From the listing below, copy out every line where the word "funds" appears.

INPUT RECORDS
============
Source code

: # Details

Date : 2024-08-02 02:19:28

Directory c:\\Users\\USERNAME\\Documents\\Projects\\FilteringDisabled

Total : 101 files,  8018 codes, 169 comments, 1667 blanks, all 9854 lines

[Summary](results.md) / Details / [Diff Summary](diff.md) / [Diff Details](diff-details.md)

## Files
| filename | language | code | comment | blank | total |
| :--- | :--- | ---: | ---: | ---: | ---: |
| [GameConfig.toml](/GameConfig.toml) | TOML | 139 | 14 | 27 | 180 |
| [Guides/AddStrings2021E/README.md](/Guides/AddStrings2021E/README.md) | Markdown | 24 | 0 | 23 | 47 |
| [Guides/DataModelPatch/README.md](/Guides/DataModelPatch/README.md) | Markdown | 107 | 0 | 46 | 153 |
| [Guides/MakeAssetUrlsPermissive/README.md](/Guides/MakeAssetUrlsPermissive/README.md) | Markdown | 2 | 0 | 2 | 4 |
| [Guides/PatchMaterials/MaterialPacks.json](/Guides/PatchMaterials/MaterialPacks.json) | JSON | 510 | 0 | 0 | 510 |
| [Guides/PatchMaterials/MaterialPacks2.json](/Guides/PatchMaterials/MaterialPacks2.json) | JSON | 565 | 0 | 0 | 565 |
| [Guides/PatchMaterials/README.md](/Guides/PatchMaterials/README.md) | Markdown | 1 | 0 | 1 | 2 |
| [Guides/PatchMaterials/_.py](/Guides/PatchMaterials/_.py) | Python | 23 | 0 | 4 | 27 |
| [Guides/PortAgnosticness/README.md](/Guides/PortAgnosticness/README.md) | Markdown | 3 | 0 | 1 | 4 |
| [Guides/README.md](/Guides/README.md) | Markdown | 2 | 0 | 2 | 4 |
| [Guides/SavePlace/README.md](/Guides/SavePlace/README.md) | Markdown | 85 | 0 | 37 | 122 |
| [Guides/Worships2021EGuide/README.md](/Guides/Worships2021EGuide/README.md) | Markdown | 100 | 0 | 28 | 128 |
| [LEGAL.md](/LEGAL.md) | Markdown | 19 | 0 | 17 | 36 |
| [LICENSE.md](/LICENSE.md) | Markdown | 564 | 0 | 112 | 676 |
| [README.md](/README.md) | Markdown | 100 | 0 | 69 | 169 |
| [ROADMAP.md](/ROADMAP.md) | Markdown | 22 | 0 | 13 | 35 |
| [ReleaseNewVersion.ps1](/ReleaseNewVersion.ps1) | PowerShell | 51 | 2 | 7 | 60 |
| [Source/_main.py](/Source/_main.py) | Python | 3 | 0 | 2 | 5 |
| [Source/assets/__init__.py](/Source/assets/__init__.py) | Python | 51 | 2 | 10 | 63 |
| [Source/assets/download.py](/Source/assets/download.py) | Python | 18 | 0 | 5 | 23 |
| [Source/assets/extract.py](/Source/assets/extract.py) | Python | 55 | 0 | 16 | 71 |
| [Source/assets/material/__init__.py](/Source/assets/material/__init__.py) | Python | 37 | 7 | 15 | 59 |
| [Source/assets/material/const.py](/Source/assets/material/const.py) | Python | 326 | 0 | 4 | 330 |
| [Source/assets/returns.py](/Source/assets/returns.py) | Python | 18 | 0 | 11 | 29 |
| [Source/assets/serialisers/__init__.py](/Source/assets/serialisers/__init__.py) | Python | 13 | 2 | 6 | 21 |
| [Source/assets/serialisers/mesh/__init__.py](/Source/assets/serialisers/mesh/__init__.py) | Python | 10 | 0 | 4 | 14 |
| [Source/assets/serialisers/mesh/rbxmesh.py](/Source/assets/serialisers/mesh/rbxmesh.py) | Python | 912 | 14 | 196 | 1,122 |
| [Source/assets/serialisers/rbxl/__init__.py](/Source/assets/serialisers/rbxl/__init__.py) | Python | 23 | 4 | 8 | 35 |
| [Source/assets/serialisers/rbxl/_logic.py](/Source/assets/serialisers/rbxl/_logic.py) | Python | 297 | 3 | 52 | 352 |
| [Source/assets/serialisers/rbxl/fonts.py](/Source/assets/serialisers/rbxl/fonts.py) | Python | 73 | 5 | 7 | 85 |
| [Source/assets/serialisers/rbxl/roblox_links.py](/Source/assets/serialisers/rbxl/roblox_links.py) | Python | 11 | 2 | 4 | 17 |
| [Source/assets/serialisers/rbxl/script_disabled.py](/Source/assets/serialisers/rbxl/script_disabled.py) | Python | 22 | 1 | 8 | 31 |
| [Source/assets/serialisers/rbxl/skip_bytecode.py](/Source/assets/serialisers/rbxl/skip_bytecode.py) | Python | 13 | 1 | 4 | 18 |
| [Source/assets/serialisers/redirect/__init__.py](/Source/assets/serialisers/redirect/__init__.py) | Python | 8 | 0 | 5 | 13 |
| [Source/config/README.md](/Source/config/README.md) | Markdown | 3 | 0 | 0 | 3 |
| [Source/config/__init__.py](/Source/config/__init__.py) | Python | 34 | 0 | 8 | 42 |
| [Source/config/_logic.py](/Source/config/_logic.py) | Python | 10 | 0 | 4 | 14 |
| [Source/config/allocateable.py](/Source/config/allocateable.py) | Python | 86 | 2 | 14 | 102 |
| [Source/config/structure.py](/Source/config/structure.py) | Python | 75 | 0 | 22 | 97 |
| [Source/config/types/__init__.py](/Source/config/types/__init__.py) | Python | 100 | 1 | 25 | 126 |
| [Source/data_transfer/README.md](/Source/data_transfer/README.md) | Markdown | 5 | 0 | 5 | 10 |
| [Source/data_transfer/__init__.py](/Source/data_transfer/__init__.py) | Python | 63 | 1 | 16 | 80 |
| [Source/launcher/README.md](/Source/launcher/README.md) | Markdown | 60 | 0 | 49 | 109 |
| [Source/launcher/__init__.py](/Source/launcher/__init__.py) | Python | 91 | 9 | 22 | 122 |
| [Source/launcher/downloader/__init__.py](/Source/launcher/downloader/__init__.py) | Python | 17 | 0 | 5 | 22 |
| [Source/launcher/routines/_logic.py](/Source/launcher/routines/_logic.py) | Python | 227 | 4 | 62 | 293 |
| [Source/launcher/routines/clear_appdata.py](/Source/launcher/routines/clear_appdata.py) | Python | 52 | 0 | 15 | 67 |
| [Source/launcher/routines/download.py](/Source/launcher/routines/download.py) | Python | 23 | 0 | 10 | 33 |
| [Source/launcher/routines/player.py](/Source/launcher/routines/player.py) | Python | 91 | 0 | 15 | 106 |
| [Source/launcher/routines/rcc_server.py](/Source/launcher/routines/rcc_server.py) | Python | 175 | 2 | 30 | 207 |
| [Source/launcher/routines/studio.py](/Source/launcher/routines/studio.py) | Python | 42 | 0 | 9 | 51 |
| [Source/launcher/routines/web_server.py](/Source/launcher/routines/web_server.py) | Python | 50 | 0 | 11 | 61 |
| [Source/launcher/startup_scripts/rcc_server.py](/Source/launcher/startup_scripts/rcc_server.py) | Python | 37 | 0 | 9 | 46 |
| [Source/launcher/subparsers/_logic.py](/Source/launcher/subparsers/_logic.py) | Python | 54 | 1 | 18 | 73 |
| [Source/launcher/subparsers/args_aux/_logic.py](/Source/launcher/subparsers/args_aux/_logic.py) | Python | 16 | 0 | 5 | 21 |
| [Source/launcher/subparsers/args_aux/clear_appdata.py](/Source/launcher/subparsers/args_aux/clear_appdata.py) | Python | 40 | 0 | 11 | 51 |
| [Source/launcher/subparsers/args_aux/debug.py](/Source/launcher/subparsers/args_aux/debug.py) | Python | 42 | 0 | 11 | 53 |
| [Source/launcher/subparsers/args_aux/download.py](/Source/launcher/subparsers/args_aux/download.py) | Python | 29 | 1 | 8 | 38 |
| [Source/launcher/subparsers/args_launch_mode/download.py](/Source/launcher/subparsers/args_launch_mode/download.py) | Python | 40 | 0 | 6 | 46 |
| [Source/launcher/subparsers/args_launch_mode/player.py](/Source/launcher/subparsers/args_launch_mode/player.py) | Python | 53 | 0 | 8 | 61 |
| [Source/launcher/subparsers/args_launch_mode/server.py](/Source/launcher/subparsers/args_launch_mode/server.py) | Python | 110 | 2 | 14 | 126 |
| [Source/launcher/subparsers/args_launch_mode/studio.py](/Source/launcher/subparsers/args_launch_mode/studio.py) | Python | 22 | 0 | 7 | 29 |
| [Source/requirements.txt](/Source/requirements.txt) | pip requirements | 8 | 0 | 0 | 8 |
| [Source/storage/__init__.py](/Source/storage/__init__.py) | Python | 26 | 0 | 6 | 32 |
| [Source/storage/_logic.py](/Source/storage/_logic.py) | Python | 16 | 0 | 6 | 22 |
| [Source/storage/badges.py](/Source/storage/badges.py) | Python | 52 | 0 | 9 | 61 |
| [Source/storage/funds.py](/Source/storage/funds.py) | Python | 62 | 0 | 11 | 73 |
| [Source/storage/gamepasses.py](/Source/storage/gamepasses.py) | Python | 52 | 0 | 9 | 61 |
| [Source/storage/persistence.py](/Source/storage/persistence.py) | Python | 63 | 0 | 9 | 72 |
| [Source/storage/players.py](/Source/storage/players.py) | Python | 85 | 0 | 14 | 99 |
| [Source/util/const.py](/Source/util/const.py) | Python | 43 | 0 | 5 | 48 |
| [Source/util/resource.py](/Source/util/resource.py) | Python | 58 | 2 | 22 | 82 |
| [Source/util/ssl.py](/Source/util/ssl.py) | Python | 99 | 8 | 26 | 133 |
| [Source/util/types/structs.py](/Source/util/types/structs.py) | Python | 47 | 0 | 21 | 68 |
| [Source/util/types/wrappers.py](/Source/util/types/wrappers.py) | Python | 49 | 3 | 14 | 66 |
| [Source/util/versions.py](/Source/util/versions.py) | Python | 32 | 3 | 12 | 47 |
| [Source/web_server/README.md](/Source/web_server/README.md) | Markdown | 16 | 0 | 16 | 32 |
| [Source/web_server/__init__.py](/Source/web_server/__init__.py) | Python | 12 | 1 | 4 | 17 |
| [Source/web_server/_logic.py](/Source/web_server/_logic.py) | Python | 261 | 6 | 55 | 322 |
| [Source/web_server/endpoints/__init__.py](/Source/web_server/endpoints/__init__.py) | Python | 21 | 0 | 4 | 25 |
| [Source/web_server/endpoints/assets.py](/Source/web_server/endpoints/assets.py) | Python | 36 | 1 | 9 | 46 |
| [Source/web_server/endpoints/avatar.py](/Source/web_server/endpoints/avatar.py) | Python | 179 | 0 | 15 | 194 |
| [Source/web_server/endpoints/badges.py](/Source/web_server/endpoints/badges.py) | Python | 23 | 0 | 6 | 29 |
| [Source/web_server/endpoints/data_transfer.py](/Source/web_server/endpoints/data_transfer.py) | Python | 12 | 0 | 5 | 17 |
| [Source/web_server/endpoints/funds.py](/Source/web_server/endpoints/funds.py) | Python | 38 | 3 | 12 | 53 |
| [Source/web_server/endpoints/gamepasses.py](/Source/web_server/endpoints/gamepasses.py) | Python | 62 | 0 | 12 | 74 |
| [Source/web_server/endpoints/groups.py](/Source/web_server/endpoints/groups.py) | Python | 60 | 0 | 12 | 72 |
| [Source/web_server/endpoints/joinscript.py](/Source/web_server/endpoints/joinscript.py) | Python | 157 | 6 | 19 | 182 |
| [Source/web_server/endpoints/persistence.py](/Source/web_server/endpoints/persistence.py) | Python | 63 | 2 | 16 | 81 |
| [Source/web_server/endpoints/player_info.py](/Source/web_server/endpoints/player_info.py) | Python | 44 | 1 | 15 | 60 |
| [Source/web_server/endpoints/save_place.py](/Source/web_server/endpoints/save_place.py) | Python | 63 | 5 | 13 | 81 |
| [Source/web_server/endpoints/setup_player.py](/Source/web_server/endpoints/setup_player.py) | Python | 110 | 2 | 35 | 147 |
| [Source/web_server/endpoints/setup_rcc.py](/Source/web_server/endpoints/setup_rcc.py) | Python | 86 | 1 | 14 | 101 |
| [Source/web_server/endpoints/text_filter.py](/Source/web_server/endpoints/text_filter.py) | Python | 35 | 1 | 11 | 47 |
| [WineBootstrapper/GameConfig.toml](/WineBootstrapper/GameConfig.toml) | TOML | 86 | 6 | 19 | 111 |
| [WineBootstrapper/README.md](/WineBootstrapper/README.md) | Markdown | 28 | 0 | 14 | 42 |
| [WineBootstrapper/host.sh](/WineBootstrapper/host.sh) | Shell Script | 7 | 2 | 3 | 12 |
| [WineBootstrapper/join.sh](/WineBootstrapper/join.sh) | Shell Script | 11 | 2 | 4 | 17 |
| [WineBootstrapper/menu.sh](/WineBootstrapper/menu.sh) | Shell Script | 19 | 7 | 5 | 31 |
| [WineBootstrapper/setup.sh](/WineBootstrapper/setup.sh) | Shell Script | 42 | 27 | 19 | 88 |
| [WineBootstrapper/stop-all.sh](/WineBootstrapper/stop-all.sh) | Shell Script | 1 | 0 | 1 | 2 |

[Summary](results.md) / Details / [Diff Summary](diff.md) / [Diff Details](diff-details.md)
============
WRITTEN RESPONSE
| [Source/storage/funds.py](/Source/storage/funds.py) | Python | 62 | 0 | 11 | 73 |
| [Source/web_server/endpoints/funds.py](/Source/web_server/endpoints/funds.py) | Python | 38 | 3 | 12 | 53 |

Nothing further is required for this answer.